En una entrevista reciente con Joe Rogan, Elon Musk soltó una frase provocadora: “La debilidad fundamental de la civilización occidental es la empatía.” La sentencia, dicha en tono casi casual, condensa una postura que viene ganando terreno entre empresarios, líderes políticos y figuras influyentes: la idea de que la empatía, lejos de ser una virtud, se ha convertido en un obstáculo o, peor aún, en un arma peligrosa en manos equivocadas.
Musk no niega su utilidad. Por el contrario, demuestra entenderla —y utilizarla— con una eficacia envidiable. El creador de Tesla y SpaceX ha sabido captar mejor que nadie los deseos y temores del siglo XXI: la necesidad de un futuro esperanzador, el miedo al colapso climático, el rechazo a las estructuras tradicionales. Con eso construyó un relato épico en el que millones quieren participar. No se trata solo de autos eléctricos o cohetes reutilizables; se trata de pertenecer a una narrativa de redención tecnológica. Eso es empatía aplicada.
Pero aquí surge una distinción fundamental: la empatía no es lo mismo que la compasión. Mientras la segunda implica un deseo activo de aliviar el sufrimiento ajeno, la empatía puede ser simplemente la capacidad de comprender lo que el otro siente o piensa. Y esa comprensión puede usarse para ayudar… o para manipular.
Los psicólogos distinguen entre dos tipos: la empatía afectiva, que nos conecta emocionalmente con los demás, y la cognitiva, que nos permite entenderlos intelectualmente. Algunos, como los narcisistas o los sociópatas, pueden carecer de la primera pero ser expertos en la segunda. Es allí donde la empatía se vuelve peligrosa: cuando no sirve para acercarse al otro, sino para controlarlo. Esta forma estratégica de empatía no es exclusiva de Musk. Se ha instalado también en el discurso político global. Líderes como Donald Trump han ridiculizado públicamente la empatía como una muestra de debilidad. Han promovido, en cambio, una estética de la fuerza y la dominación, donde preocuparse por el otro es casi sinónimo de perder. Sin embargo, estos mismos líderes saben exactamente qué decir, cuándo y cómo, para provocar las respuestas emocionales que necesitan. Rechazan la empatía en el discurso, pero la utilizan con precisión quirúrgica.
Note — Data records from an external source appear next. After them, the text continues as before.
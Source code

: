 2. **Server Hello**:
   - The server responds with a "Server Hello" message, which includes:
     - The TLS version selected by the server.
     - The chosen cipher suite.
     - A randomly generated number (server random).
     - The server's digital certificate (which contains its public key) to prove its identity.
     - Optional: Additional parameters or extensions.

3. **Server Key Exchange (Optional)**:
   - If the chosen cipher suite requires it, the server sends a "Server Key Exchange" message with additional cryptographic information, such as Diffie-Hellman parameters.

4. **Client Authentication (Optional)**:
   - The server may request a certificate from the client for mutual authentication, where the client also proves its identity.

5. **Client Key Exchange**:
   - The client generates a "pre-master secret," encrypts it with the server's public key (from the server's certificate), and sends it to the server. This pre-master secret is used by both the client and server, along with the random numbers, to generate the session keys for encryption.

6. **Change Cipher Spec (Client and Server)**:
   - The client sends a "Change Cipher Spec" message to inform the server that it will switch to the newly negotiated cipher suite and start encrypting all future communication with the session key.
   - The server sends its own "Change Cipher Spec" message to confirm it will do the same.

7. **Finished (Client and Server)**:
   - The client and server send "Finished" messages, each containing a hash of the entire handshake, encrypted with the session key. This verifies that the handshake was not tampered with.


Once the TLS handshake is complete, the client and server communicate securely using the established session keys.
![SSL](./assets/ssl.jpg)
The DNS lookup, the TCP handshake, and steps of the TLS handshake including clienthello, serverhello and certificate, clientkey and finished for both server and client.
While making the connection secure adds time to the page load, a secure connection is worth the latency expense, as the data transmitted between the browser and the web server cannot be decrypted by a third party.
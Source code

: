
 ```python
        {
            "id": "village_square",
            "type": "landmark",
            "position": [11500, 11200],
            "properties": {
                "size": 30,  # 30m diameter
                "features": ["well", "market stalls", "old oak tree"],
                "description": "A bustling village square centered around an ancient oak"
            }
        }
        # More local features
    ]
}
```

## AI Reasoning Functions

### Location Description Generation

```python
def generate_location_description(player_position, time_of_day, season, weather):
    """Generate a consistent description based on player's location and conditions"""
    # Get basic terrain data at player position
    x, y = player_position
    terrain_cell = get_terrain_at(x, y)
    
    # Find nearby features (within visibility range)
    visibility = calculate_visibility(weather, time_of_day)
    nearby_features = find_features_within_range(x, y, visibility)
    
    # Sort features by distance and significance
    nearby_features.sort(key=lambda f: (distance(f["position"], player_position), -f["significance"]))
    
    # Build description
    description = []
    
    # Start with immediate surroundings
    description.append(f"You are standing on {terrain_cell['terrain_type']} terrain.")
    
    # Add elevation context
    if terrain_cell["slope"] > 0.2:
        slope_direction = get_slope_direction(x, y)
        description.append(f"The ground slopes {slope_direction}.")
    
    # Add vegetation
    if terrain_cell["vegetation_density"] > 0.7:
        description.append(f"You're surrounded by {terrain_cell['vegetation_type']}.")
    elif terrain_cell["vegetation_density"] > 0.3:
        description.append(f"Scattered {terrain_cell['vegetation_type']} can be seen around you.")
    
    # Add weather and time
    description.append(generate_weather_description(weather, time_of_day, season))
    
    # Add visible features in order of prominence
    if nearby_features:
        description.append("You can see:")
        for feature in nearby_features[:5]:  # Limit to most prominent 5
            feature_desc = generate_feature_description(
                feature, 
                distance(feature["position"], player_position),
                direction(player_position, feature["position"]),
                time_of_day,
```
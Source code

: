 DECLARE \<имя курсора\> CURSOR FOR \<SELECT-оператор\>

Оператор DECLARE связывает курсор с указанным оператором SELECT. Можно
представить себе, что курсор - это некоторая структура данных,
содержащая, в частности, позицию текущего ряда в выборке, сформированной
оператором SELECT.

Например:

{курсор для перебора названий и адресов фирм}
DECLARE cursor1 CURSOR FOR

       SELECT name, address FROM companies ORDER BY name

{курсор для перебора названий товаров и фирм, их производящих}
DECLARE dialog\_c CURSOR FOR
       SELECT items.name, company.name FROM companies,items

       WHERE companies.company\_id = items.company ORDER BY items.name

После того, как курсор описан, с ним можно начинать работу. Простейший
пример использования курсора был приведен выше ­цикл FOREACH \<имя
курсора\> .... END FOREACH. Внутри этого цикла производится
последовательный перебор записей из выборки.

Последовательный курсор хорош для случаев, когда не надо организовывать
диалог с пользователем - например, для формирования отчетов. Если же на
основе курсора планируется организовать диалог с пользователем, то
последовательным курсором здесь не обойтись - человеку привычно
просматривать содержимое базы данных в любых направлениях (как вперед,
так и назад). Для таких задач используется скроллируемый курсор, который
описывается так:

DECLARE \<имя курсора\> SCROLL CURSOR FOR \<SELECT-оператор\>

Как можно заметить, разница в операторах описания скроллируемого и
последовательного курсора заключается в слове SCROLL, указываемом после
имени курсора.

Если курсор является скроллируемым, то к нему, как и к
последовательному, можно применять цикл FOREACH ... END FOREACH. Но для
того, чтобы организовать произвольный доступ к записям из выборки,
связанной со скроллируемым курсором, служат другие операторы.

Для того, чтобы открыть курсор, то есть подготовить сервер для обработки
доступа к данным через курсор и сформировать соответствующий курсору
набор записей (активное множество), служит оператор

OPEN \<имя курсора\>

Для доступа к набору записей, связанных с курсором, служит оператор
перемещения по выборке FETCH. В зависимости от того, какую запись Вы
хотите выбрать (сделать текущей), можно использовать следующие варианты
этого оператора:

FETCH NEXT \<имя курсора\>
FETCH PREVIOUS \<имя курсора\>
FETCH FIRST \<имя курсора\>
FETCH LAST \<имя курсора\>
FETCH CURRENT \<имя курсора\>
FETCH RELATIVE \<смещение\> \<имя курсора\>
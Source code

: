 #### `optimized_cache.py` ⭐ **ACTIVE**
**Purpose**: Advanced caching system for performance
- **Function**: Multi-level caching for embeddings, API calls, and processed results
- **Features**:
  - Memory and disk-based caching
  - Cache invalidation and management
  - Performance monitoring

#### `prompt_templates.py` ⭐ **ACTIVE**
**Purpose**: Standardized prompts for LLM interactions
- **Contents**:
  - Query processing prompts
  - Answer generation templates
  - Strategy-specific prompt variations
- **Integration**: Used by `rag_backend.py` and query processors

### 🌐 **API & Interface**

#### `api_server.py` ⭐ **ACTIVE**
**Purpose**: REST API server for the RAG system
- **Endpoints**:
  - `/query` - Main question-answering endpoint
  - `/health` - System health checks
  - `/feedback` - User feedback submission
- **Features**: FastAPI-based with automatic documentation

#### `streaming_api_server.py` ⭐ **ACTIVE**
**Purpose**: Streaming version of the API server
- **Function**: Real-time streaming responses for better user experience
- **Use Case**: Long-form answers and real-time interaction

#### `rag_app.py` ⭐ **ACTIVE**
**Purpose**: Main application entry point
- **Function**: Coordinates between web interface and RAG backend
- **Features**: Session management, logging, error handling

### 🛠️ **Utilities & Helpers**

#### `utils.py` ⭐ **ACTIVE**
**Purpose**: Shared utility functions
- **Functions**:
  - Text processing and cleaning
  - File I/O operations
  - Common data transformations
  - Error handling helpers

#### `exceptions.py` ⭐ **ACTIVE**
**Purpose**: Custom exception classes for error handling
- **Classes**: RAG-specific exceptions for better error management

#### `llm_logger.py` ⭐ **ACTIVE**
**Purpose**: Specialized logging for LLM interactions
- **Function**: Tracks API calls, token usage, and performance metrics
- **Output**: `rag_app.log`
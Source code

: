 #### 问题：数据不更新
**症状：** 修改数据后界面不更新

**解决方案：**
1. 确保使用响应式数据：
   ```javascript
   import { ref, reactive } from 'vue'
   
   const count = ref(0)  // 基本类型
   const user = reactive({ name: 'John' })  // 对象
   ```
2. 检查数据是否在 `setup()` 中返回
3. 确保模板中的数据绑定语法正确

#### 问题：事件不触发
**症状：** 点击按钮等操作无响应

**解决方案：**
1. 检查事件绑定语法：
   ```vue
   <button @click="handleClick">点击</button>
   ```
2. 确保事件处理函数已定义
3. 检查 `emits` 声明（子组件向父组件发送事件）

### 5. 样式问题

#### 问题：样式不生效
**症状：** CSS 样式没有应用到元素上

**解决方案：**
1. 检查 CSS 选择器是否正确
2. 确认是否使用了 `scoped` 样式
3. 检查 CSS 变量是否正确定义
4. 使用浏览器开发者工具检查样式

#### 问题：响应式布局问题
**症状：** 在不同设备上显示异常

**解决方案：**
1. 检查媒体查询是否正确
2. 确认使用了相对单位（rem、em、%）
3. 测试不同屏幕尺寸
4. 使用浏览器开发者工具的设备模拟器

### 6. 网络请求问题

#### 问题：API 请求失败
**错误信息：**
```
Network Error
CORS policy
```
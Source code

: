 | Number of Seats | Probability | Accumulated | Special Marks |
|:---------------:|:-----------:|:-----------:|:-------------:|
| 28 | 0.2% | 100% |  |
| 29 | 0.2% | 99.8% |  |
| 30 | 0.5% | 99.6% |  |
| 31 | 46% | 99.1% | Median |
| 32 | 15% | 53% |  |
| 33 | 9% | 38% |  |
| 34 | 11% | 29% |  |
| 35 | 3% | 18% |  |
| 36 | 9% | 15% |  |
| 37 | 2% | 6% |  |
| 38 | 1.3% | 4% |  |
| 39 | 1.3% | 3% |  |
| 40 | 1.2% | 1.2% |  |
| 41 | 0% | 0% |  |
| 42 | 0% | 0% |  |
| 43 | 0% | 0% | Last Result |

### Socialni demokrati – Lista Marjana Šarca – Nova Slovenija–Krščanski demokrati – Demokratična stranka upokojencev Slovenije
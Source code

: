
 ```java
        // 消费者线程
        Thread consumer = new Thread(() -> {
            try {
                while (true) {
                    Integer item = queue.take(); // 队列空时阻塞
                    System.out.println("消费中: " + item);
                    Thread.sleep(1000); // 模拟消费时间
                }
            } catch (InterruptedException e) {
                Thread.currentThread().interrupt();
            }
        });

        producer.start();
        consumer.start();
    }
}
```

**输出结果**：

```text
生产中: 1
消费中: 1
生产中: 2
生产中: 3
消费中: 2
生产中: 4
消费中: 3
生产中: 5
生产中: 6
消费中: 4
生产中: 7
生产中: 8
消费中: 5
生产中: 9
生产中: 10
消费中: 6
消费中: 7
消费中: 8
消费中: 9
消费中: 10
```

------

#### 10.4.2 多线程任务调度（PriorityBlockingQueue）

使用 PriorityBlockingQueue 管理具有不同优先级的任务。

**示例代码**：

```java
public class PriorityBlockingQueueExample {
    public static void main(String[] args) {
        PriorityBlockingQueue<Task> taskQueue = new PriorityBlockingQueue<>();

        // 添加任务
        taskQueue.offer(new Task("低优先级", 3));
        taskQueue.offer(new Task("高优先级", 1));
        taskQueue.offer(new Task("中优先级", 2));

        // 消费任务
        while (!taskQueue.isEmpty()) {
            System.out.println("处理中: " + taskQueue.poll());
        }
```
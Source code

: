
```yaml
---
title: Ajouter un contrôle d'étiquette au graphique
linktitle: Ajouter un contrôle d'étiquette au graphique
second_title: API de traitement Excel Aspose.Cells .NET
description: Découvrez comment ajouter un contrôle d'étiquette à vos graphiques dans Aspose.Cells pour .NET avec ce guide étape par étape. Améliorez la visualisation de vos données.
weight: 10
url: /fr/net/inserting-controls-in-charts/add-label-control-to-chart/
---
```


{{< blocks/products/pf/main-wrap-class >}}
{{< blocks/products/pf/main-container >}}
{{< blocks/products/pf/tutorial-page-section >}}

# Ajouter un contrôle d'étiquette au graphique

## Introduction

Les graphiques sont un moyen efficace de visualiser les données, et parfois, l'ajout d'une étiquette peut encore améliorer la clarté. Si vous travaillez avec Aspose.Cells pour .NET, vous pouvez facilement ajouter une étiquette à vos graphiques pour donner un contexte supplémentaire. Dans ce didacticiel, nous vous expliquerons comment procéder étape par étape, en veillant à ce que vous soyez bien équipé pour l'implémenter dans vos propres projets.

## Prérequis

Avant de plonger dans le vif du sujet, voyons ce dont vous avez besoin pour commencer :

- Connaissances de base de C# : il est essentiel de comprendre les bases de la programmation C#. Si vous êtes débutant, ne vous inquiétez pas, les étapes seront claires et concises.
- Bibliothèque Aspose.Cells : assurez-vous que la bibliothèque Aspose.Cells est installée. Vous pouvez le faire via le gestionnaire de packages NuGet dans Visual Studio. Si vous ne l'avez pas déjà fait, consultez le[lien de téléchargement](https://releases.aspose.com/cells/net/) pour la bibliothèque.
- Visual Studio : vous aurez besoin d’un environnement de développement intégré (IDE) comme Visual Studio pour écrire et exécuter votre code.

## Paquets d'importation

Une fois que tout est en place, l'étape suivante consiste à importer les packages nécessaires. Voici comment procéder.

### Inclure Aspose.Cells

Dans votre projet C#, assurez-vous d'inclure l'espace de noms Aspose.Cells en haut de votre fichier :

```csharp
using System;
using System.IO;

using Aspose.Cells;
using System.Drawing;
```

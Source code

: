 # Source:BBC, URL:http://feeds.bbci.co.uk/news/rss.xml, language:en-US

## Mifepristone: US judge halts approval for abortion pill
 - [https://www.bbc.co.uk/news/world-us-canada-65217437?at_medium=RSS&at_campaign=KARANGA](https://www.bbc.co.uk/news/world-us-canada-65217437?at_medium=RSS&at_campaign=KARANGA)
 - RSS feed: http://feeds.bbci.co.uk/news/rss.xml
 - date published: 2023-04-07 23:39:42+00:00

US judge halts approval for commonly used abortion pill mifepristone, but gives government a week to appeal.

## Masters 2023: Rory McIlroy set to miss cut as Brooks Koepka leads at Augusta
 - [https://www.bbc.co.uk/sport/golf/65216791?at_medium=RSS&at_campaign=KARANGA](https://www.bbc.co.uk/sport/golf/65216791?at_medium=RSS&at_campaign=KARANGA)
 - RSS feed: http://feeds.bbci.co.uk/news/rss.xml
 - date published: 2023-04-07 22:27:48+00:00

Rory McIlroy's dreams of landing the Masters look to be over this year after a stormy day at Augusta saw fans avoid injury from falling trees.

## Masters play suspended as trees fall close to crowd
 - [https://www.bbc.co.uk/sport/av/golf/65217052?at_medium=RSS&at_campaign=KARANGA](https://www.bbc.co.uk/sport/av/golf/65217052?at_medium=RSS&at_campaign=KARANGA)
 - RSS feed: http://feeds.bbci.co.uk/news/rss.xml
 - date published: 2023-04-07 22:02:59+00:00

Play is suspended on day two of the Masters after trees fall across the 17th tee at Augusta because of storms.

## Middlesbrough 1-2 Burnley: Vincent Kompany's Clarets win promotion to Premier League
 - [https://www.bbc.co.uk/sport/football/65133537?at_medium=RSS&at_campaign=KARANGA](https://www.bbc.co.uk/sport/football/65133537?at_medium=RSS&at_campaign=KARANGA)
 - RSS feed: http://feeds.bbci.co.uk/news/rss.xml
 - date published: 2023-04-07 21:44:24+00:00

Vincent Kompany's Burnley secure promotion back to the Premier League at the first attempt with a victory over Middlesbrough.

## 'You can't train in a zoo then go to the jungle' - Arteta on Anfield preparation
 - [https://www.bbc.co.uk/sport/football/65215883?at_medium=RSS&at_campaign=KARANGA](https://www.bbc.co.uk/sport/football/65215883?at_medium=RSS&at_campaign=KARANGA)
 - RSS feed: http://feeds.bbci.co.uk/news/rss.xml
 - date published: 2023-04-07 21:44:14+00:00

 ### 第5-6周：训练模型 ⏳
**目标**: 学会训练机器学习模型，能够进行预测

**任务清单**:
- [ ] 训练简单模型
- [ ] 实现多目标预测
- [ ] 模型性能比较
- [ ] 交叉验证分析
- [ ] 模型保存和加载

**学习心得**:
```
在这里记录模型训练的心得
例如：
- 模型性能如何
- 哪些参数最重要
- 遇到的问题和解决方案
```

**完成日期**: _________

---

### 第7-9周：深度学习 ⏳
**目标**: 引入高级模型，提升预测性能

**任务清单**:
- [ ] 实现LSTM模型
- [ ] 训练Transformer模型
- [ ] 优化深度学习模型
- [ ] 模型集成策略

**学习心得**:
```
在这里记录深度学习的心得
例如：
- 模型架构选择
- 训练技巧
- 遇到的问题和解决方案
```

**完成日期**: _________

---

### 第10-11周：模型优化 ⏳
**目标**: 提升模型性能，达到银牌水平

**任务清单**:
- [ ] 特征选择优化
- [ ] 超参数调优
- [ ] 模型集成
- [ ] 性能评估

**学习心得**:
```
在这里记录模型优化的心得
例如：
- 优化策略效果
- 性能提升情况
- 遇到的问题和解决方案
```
En un tiempo de crisis y polarización, muchos de los mensajes más eficaces no apelan a la razón, sino al instinto. Se construyen a partir del miedo, la indignación o el deseo de pertenecer a un grupo identitario. Es una empatía instrumental: entender al otro no para dialogar, sino para manipularlo. Es el algoritmo emocional de nuestros tiempos. Lo preocupante no es que los líderes comprendan a la sociedad. Lo inquietante es que, cada vez más, esa comprensión no se orienta al bien común, sino a maximizar poder, fidelidad y control. En lugar de construir puentes, se diseñan trampas emocionales. En lugar de promover la empatía como vínculo humano, se la utiliza como código de acceso a nuestras reacciones más primarias. Tal vez la verdadera debilidad de la civilización occidental no sea la empatía, sino nuestra ingenuidad al no reconocer cómo puede ser pervertida.